§ Task objective
I would like each line of the data that holds the word "stage" copied out.
___ The data ___
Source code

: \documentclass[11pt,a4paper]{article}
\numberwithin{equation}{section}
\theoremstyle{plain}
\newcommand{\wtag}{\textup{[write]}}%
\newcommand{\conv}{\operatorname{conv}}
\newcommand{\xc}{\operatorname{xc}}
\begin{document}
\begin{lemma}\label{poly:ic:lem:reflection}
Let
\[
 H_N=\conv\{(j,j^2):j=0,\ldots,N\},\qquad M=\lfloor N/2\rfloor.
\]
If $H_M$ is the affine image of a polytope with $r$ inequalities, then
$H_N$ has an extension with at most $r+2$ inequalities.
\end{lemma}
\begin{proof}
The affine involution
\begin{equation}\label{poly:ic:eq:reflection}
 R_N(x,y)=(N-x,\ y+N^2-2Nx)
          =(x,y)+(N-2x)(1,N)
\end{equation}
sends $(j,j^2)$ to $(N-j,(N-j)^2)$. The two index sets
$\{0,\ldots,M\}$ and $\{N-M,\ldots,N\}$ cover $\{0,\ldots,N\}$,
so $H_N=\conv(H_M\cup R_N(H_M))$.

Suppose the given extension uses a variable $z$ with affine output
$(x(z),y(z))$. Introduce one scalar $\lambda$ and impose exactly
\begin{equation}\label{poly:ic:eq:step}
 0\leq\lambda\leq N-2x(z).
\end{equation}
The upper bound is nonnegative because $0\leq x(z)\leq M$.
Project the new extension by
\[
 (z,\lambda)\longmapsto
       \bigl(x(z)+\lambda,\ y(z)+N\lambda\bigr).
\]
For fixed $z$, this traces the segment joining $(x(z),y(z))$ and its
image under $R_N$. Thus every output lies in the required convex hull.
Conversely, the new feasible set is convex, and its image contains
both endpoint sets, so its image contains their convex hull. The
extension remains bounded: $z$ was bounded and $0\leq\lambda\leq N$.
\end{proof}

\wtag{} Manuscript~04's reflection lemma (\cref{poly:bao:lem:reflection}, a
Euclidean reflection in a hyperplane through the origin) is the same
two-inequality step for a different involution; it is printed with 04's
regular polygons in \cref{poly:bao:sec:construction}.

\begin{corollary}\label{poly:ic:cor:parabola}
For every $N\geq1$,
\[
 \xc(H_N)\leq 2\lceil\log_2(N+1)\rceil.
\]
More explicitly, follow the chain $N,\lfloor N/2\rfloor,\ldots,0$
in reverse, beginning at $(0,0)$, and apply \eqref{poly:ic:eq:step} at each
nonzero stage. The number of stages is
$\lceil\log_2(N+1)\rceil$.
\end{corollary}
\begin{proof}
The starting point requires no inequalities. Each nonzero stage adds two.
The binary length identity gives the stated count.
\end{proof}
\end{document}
___
§ Task response
nonzero stage. The number of stages is
The starting point requires no inequalities. Each nonzero stage adds two.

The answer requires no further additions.